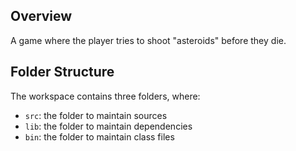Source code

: ## Overview

A game where the player tries to shoot "asteroids" before they die.

## Folder Structure

The workspace contains three folders, where:

- `src`: the folder to maintain sources
- `lib`: the folder to maintain dependencies
- `bin`: the folder to maintain class files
************
* _Action item_
Return all the data exactly, pictures omitted.

* _Answer area_
Source code

: ## Overview

A game where the player tries to shoot "asteroids" before they die.

## Folder Structure

The workspace contains three folders, where:

- `src`: the folder to maintain sources
- `lib`: the folder to maintain dependencies
- `bin`: the folder to maintain class files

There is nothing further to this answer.